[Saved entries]
☆ ☆ ☆ ☆ ☆
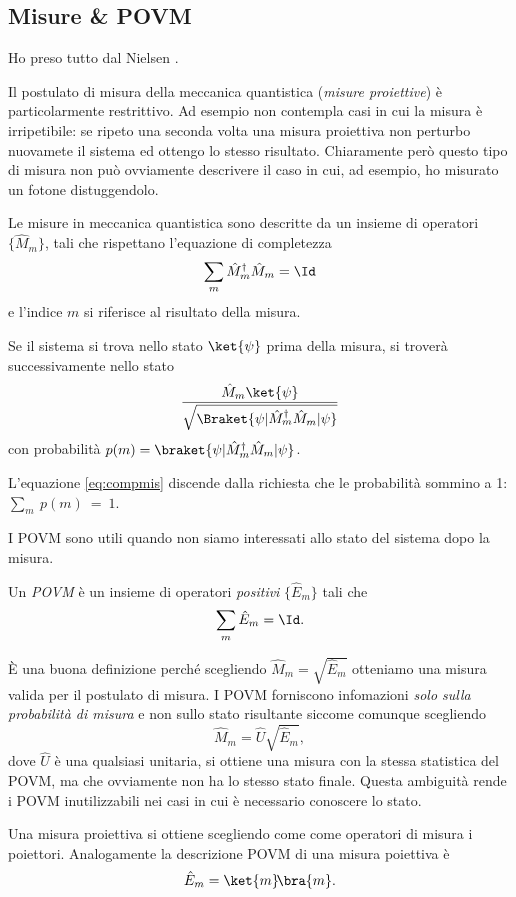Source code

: \documentclass[a4]{article}
\begin{document}
\subsection{Misure \& POVM}
Ho preso tutto dal Nielsen \cite{nielsen2010quantum}.

Il postulato di misura della meccanica quantistica (\emph{misure proiettive}) è particolarmente
restrittivo. Ad esempio non contempla casi in cui la misura è irripetibile: se ripeto una
seconda volta una misura proiettiva non perturbo nuovamete il sistema ed ottengo lo stesso
risultato. Chiaramente però questo tipo di misura non può ovviamente descrivere il caso in
cui, ad esempio, ho misurato un fotone distuggendolo.
\begin{post}[di misura]
Le misure in meccanica quantistica sono descritte da un insieme di operatori
\(\{\hat{M}_m\}\), tali che rispettano l'equazione di completezza
\begin{equation} \label{eq:compmis}
\sum_m \hat{M}^\dag_m \hat{M}_m = \Id
\end{equation}
e l'indice \(m\) si riferisce al risultato della misura.

Se il sistema si trova nello stato \(\ket{\psi}\) prima della misura, si troverà successivamente
nello stato
\[ \frac{\hat{M}_m \ket{\psi}}{\sqrt{\Braket{\psi|\hat{M}^\dag_m \hat{M}_m|\psi}}}\]
con probabilità \(p(m)= \braket{\psi|\hat{M}^\dag_m \hat{M}_m|\psi}\).
\end{post}
L'equazione \eqref{eq:compmis} discende dalla richiesta che le probabilità sommino a 1:
\(\sum_m~p(m)~=~1\).

I POVM sono utili quando non siamo interessati allo stato del sistema dopo la misura.
\begin{defn}[POVM]
Un \emph{POVM} è un insieme di operatori \emph{positivi} \(\{\hat{E}_m\}\) tali che
\[\sum_m \hat{E}_m  = \Id.\]
\end{defn}
È una buona definizione perché scegliendo \(\hat{M}_m = \sqrt{\hat{E}_m}\) otteniamo una
misura valida per il postulato di misura. I POVM forniscono infomazioni \emph{solo sulla
probabilità di misura} e non sullo stato risultante siccome comunque scegliendo
\[\hat{M}_m = \hat{U}\sqrt{\hat{E}_m},\]
dove \(\hat{U}\) è una qualsiasi unitaria, si ottiene una misura con la stessa statistica
del POVM, ma che ovviamente non ha lo stesso stato finale. Questa ambiguità
rende i POVM inutilizzabili nei casi in cui è necessario conoscere lo stato.

Una misura proiettiva si ottiene scegliendo come come operatori di misura
i poiettori. Analogamente la descrizione POVM di una misura poiettiva è
\[\hat{E}_m = \ket{m}\!\bra{m}.\]
\end{document}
☆ ☆ ☆ ☆ ☆
• Instructions to follow: Each line above is to be transcribed exactly, though its pictures are not.

• Result for this exercise:
Source code

: \documentclass[a4]{article}
\begin{document}
\subsection{Misure \& POVM}
Ho preso tutto dal Nielsen \cite{nielsen2010quantum}.

Il postulato di misura della meccanica quantistica (\emph{misure proiettive}) è particolarmente
restrittivo. Ad esempio non contempla casi in cui la misura è irripetibile: se ripeto una
seconda volta una misura proiettiva non perturbo nuovamete il sistema ed ottengo lo stesso
risultato. Chiaramente però questo tipo di misura non può ovviamente descrivere il caso in
cui, ad esempio, ho misurato un fotone distuggendolo.
\begin{post}[di misura]
Le misure in meccanica quantistica sono descritte da un insieme di operatori
\(\{\hat{M}_m\}\), tali che rispettano l'equazione di completezza
\begin{equation} \label{eq:compmis}
\sum_m \hat{M}^\dag_m \hat{M}_m = \Id
\end{equation}
e l'indice \(m\) si riferisce al risultato della misura.

Se il sistema si trova nello stato \(\ket{\psi}\) prima della misura, si troverà successivamente
nello stato
\[ \frac{\hat{M}_m \ket{\psi}}{\sqrt{\Braket{\psi|\hat{M}^\dag_m \hat{M}_m|\psi}}}\]
con probabilità \(p(m)= \braket{\psi|\hat{M}^\dag_m \hat{M}_m|\psi}\).
\end{post}
L'equazione \eqref{eq:compmis} discende dalla richiesta che le probabilità sommino a 1:
\(\sum_m~p(m)~=~1\).

I POVM sono utili quando non siamo interessati allo stato del sistema dopo la misura.
\begin{defn}[POVM]
Un \emph{POVM} è un insieme di operatori \emph{positivi} \(\{\hat{E}_m\}\) tali che
\[\sum_m \hat{E}_m  = \Id.\]
\end{defn}
È una buona definizione perché scegliendo \(\hat{M}_m = \sqrt{\hat{E}_m}\) otteniamo una
misura valida per il postulato di misura. I POVM forniscono infomazioni \emph{solo sulla
probabilità di misura} e non sullo stato risultante siccome comunque scegliendo
\[\hat{M}_m = \hat{U}\sqrt{\hat{E}_m},\]
dove \(\hat{U}\) è una qualsiasi unitaria, si ottiene una misura con la stessa statistica
del POVM, ma che ovviamente non ha lo stesso stato finale. Questa ambiguità
rende i POVM inutilizzabili nei casi in cui è necessario conoscere lo stato.

Una misura proiettiva si ottiene scegliendo come come operatori di misura
i poiettori. Analogamente la descrizione POVM di una misura poiettiva è
\[\hat{E}_m = \ket{m}\!\bra{m}.\]
\end{document}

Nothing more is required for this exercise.